:: Stored data entries ::
————

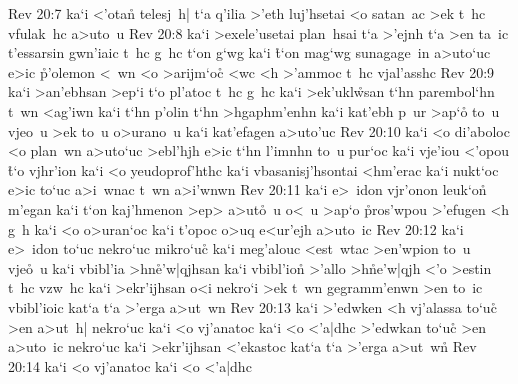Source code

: \vs Rev 20:7
ka`i
<'otan\r{}
telesj~h|
t`a
q'ilia
>'eth
luj'hsetai
<o
satan~ac
>ek
t~hc
vfulak~hc
a>uto~u\bibvsend
\vs Rev 20:8
ka`i
>exele'usetai
plan~hsai
t`a
>'ejnh
t`a
>en
ta~ic
t'essarsin
gwn'iaic
t~hc
g~hc
t`on
g`wg
ka`i
\r{t}`on
mag`wg
sunagage~in
a>uto`uc
e>ic
\r{p}'olemon
<~wn
<o
>arijm`o\r{c}
<wc
<h
>'ammoc
t~hc
vjal'asshc\bibvsend
\vs Rev 20:9
ka`i
>an'ebhsan
>ep`i
t`o
pl'atoc
t~hc
g~hc
ka`i
>ek'ukl\r{w}san
t`hn
parembol`hn
t~wn
<ag'iwn
ka`i
t`hn
p'olin
t`hn
>hgaphm'enhn
ka`i
kat'ebh
p~ur
>ap`o\r{}
to~u
vjeo~u
>ek
to~u
o>urano~u
ka`i
kat'efagen
a>uto'uc\bibvsend
\vs Rev 20:10
ka`i
<o
di'aboloc
<o
plan~wn
a>uto`uc
>ebl'hjh
e>ic
t`hn
l'imnhn
to~u
pur`oc
ka`i
vje'iou
<'opou
\r{t}`o
vjhr'ion
ka`i
<o
yeudoprof'hthc
ka`i
vbasanisj'hsontai
<hm'erac
ka`i
nukt`oc
e>ic
to`uc
a>i~wnac
t~wn
a>i'wnwn\bibvsend
\vs Rev 20:11
ka`i
e>~idon
vjr'onon
leuk`on\r{}
m'egan
ka`i
t`on
kaj'hmenon
>ep>
a>ut\r{o}~u
o<~u
>ap`o
\r{p}ros'wpou
>'efugen
<h
g~h
ka`i
<o
o>uran`oc
ka`i
t'opoc
o>uq
e<ur'ejh
a>uto~ic\bibvsend
\vs Rev 20:12
ka`i
e>~idon
to`uc
nekro`uc
mikro`uc\r{}
ka`i
meg'alouc
<est~wtac
>en'wpion
to~u
vje\r{o}~u
ka`i
vbibl'ia
>hn\r{e}'w|qjhsan
ka`i
vbibl'ion\r{}
>'allo
>h\r{n}e'w|qjh
<'o
>estin
t~hc
vzw~hc
ka`i
>ekr'ijhsan
o<i
nekro`i
>ek
t~wn
gegramm'enwn
>en
to~ic
vbibl'ioic
kat`a
t`a
>'erga
a>ut~wn\bibvsend
\vs Rev 20:13
ka`i
>'edwken
<h
vj'alassa
to`uc\r{}
>en
a>ut~h|
nekro`uc
ka`i
<o
vj'anatoc
ka`i
<o
<'a|dhc
>'edwkan
to`uc\r{}
>en
a>uto~ic
nekro`uc
ka`i
>ekr'ijhsan
<'ekastoc
kat`a
t`a
>'erga
a>ut~w\r{n}\bibvsend
{}
\vs Rev 20:14
ka`i
<o
vj'anatoc
ka`i
<o
<'a|dhc
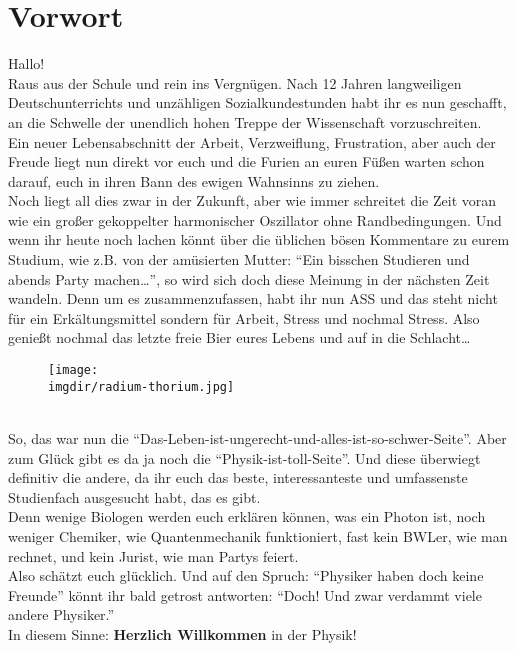 \section{Vorwort}
\hspace{0.5cm} Hallo!\\
Raus aus der Schule und rein ins Vergnügen. Nach 12 Jahren
langweiligen Deutschunterrichts und unzähligen Sozialkundestunden habt ihr es nun geschafft, an die Schwelle der unendlich hohen Treppe der Wissenschaft vorzuschreiten.\\
Ein neuer Lebensabschnitt der Arbeit, Verzweiflung, Frustration, aber auch der Freude liegt nun direkt vor euch und die Furien an euren Fü\ss en warten schon darauf, euch in ihren Bann des ewigen Wahnsinns zu ziehen.\\
Noch liegt all dies zwar in der Zukunft, aber wie immer schreitet die Zeit voran wie ein gro\ss er gekoppelter harmonischer Oszillator ohne Randbedingungen. Und wenn ihr heute noch lachen könnt über die üblichen
bösen Kommentare zu eurem Studium, wie z.B. von der amüsierten
Mutter: \enquote{Ein bisschen Studieren und abends Party machen\ldots}, so wird sich doch diese Meinung in der nächsten Zeit wandeln. Denn um es zusammenzufassen, habt ihr nun ASS und das steht nicht für ein Erkältungsmittel sondern für Arbeit, Stress und nochmal Stress. Also genießt nochmal das letzte freie Bier eures Lebens und auf in die Schlacht\ldots
\begin{figure}[b!]
	\centering
  	\texttt{[image: \\imgdir/radium-thorium.jpg]}
\end{figure}
\\So, das war nun die \enquote{Das-Leben-ist-ungerecht-und-alles-ist-so-schwer-Seite}. Aber zum Glück gibt es da ja noch die \enquote{Physik-ist-toll-Seite}. Und diese überwiegt definitiv die andere, da ihr euch das beste, interessanteste und umfassenste Studienfach ausgesucht habt, das es gibt.\\
Denn wenige Biologen werden euch erklären können, was ein Photon ist, noch weniger Chemiker, wie Quantenmechanik funktioniert, fast kein BWLer, wie man rechnet, und kein Jurist, wie man Partys feiert.\\
Also schätzt euch glücklich. Und auf den Spruch: \enquote{Physiker haben doch keine Freunde} könnt ihr bald getrost antworten: \enquote{Doch! Und zwar verdammt viele andere Physiker.}\\
In diesem Sinne: \textbf{Herzlich Willkommen} in der Physik!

————

Print out the entries once more, unchanged. No pictures.

:: Answer space ::
Source code

: \vs Rev 20:7
ka`i
<'otan\r{}
telesj~h|
t`a
q'ilia
>'eth
luj'hsetai
<o
satan~ac
>ek
t~hc
vfulak~hc
a>uto~u\bibvsend
\vs Rev 20:8
ka`i
>exele'usetai
plan~hsai
t`a
>'ejnh
t`a
>en
ta~ic
t'essarsin
gwn'iaic
t~hc
g~hc
t`on
g`wg
ka`i
\r{t}`on
mag`wg
sunagage~in
a>uto`uc
e>ic
\r{p}'olemon
<~wn
<o
>arijm`o\r{c}
<wc
<h
>'ammoc
t~hc
vjal'asshc\bibvsend
\vs Rev 20:9
ka`i
>an'ebhsan
>ep`i
t`o
pl'atoc
t~hc
g~hc
ka`i
>ek'ukl\r{w}san
t`hn
parembol`hn
t~wn
<ag'iwn
ka`i
t`hn
p'olin
t`hn
>hgaphm'enhn
ka`i
kat'ebh
p~ur
>ap`o\r{}
to~u
vjeo~u
>ek
to~u
o>urano~u
ka`i
kat'efagen
a>uto'uc\bibvsend
\vs Rev 20:10
ka`i
<o
di'aboloc
<o
plan~wn
a>uto`uc
>ebl'hjh
e>ic
t`hn
l'imnhn
to~u
pur`oc
ka`i
vje'iou
<'opou
\r{t}`o
vjhr'ion
ka`i
<o
yeudoprof'hthc
ka`i
vbasanisj'hsontai
<hm'erac
ka`i
nukt`oc
e>ic
to`uc
a>i~wnac
t~wn
a>i'wnwn\bibvsend
\vs Rev 20:11
ka`i
e>~idon
vjr'onon
leuk`on\r{}
m'egan
ka`i
t`on
kaj'hmenon
>ep>
a>ut\r{o}~u
o<~u
>ap`o
\r{p}ros'wpou
>'efugen
<h
g~h
ka`i
<o
o>uran`oc
ka`i
t'opoc
o>uq
e<ur'ejh
a>uto~ic\bibvsend
\vs Rev 20:12
ka`i
e>~idon
to`uc
nekro`uc
mikro`uc\r{}
ka`i
meg'alouc
<est~wtac
>en'wpion
to~u
vje\r{o}~u
ka`i
vbibl'ia
>hn\r{e}'w|qjhsan
ka`i
vbibl'ion\r{}
>'allo
>h\r{n}e'w|qjh
<'o
>estin
t~hc
vzw~hc
ka`i
>ekr'ijhsan
o<i
nekro`i
>ek
t~wn
gegramm'enwn
>en
to~ic
vbibl'ioic
kat`a
t`a
>'erga
a>ut~wn\bibvsend
\vs Rev 20:13
ka`i
>'edwken
<h
vj'alassa
to`uc\r{}
>en
a>ut~h|
nekro`uc
ka`i
<o
vj'anatoc
ka`i
<o
<'a|dhc
>'edwkan
to`uc\r{}
>en
a>uto~ic
nekro`uc
ka`i
>ekr'ijhsan
<'ekastoc
kat`a
t`a
>'erga
a>ut~w\r{n}\bibvsend
{}
\vs Rev 20:14
ka`i
<o
vj'anatoc
ka`i
<o
<'a|dhc
 \section{Vorwort}
\hspace{0.5cm} Hallo!\\
Raus aus der Schule und rein ins Vergnügen. Nach 12 Jahren
langweiligen Deutschunterrichts und unzähligen Sozialkundestunden habt ihr es nun geschafft, an die Schwelle der unendlich hohen Treppe der Wissenschaft vorzuschreiten.\\
Ein neuer Lebensabschnitt der Arbeit, Verzweiflung, Frustration, aber auch der Freude liegt nun direkt vor euch und die Furien an euren Fü\ss en warten schon darauf, euch in ihren Bann des ewigen Wahnsinns zu ziehen.\\
Noch liegt all dies zwar in der Zukunft, aber wie immer schreitet die Zeit voran wie ein gro\ss er gekoppelter harmonischer Oszillator ohne Randbedingungen. Und wenn ihr heute noch lachen könnt über die üblichen
bösen Kommentare zu eurem Studium, wie z.B. von der amüsierten
Mutter: \enquote{Ein bisschen Studieren und abends Party machen\ldots}, so wird sich doch diese Meinung in der nächsten Zeit wandeln. Denn um es zusammenzufassen, habt ihr nun ASS und das steht nicht für ein Erkältungsmittel sondern für Arbeit, Stress und nochmal Stress. Also genießt nochmal das letzte freie Bier eures Lebens und auf in die Schlacht\ldots
\begin{figure}[b!]
	\centering
  	\texttt{[image: \\imgdir/radium-thorium.jpg]}
\end{figure}
\\So, das war nun die \enquote{Das-Leben-ist-ungerecht-und-alles-ist-so-schwer-Seite}. Aber zum Glück gibt es da ja noch die \enquote{Physik-ist-toll-Seite}. Und diese überwiegt definitiv die andere, da ihr euch das beste, interessanteste und umfassenste Studienfach ausgesucht habt, das es gibt.\\
Denn wenige Biologen werden euch erklären können, was ein Photon ist, noch weniger Chemiker, wie Quantenmechanik funktioniert, fast kein BWLer, wie man rechnet, und kein Jurist, wie man Partys feiert.\\
Also schätzt euch glücklich. Und auf den Spruch: \enquote{Physiker haben doch keine Freunde} könnt ihr bald getrost antworten: \enquote{Doch! Und zwar verdammt viele andere Physiker.}\\
In diesem Sinne: \textbf{Herzlich Willkommen} in der Physik!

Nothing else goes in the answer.